Start of RECORDS FOR THE TASK

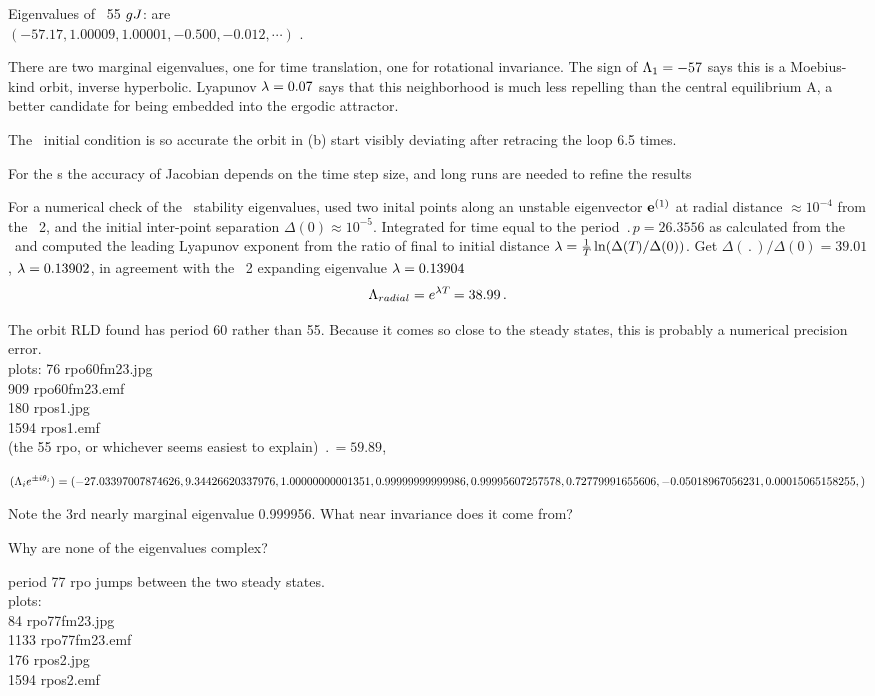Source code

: Eigenvalues of \rpo\ {\nameit}55 $g{J}$: are
\\
$(-57.17,  1.00009, 1.00001, -0.500, -0.012, \cdots)$ .
%

There are two
marginal eigenvalues, one for time translation, one for
rotational invariance. 
The sign of $\Lambda_{1}=-57$ says this is a Moebius-kind orbit,
inverse hyperbolic.
Lyapunov $\lambda=0.07$ says that this neighborhood is much less repelling than
the central equilibrium A, a better candidate for being embedded into the
ergodic attractor.

The \rpo\ initial condition is
so accurate the orbit in (b)
start visibly deviating after retracing the loop 6.5 times.

For the \rpo s the accuracy of Jacobian depends
on the time step size, and long runs are needed to refine the results

For a numerical check of the \rpo\ stability eigenvalues,
used two inital
points along an unstable eigenvector ${\bf e}^{(1)}$
at radial distance  $\approx 10^{-4}$ from the \eqv\ {\nameit}2,
and the initial inter-point separation $\Delta(0) \approx 10^{-5}$.
Integrated for time equal to the period $\period{p}=26.3556$ as calculated from
the \jacobianM\ and computed the leading Lyapunov exponent from the ratio of
final to initial distance 
$\lambda= {1 \over {T_{}}}\ln( \Delta({T_{}})/\Delta(0))$.
Get
$\Delta(\period{})/\Delta(0) =39.01$,
$\lambda=0.13902$, in agreement with the \eqv\ {\nameit}2 
expanding eigenvalue $\lambda=0.13904$
\[
\Lambda_{radial} =  e^{\lambda {T_{}}} =38.99
\,.
\]

The orbit RLD found has period 60 
rather than 55.  Because it comes so close to the steady states, 
this is probably a numerical precision error.
\\
plots:
  76 rpo60fm23.jpg	\\
 909 rpo60fm23.emf	\\
 180 rpos1.jpg	\\
1594 rpos1.emf	\\


(the 55 rpo, or whichever seems easiest to explain)
$\period{} = 59.89$,

$(\Lambda_i e^{\pm i\theta_i})=
(
 -27.03397007874626,
   9.34426620337976,
   1.00000000001351,
   0.99999999999986,
   0.99995607257578,
   0.72779991655606,
  -0.05018967056231,
   0.00015065158255,
)$

Note the 3rd nearly marginal eigenvalue 0.999956. What near
invariance does it come from? 

Why are none of the eigenvalues complex?

period 77 rpo jumps between the two steady states.
\\
plots:	\\
  84 rpo77fm23.jpg	\\
1133 rpo77fm23.emf	\\
 176 rpos2.jpg	\\
1594 rpos2.emf	\\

End of RECORDS FOR THE TASK

[WHAT IS NEEDED]
Every record above must be copied exactly, and no picture may appear in the copy.

[RESPONSE]
Source code

: Eigenvalues of \rpo\ {\nameit}55 $g{J}$: are
\\
$(-57.17,  1.00009, 1.00001, -0.500, -0.012, \cdots)$ .
%

There are two
marginal eigenvalues, one for time translation, one for
rotational invariance. 
The sign of $\Lambda_{1}=-57$ says this is a Moebius-kind orbit,
inverse hyperbolic.
Lyapunov $\lambda=0.07$ says that this neighborhood is much less repelling than
the central equilibrium A, a better candidate for being embedded into the
ergodic attractor.

The \rpo\ initial condition is
so accurate the orbit in (b)
start visibly deviating after retracing the loop 6.5 times.

For the \rpo s the accuracy of Jacobian depends
on the time step size, and long runs are needed to refine the results

For a numerical check of the \rpo\ stability eigenvalues,
used two inital
points along an unstable eigenvector ${\bf e}^{(1)}$
at radial distance  $\approx 10^{-4}$ from the \eqv\ {\nameit}2,
and the initial inter-point separation $\Delta(0) \approx 10^{-5}$.
Integrated for time equal to the period $\period{p}=26.3556$ as calculated from
the \jacobianM\ and computed the leading Lyapunov exponent from the ratio of
final to initial distance 
$\lambda= {1 \over {T_{}}}\ln( \Delta({T_{}})/\Delta(0))$.
Get
$\Delta(\period{})/\Delta(0) =39.01$,
$\lambda=0.13902$, in agreement with the \eqv\ {\nameit}2 
expanding eigenvalue $\lambda=0.13904$
\[
\Lambda_{radial} =  e^{\lambda {T_{}}} =38.99
\,.
\]

The orbit RLD found has period 60 
rather than 55.  Because it comes so close to the steady states, 
this is probably a numerical precision error.
\\
plots:
  76 rpo60fm23.jpg	\\
 909 rpo60fm23.emf	\\
 180 rpos1.jpg	\\
1594 rpos1.emf	\\


(the 55 rpo, or whichever seems easiest to explain)
$\period{} = 59.89$,

$(\Lambda_i e^{\pm i\theta_i})=
(
 -27.03397007874626,
   9.34426620337976,
   1.00000000001351,
   0.99999999999986,
   0.99995607257578,
   0.72779991655606,
  -0.05018967056231,
   0.00015065158255,
)$

Note the 3rd nearly marginal eigenvalue 0.999956. What near
invariance does it come from? 

Why are none of the eigenvalues complex?

period 77 rpo jumps between the two steady states.
\\
plots:	\\
  84 rpo77fm23.jpg	\\
1133 rpo77fm23.emf	\\
 176 rpos2.jpg	\\
1594 rpos2.emf	\\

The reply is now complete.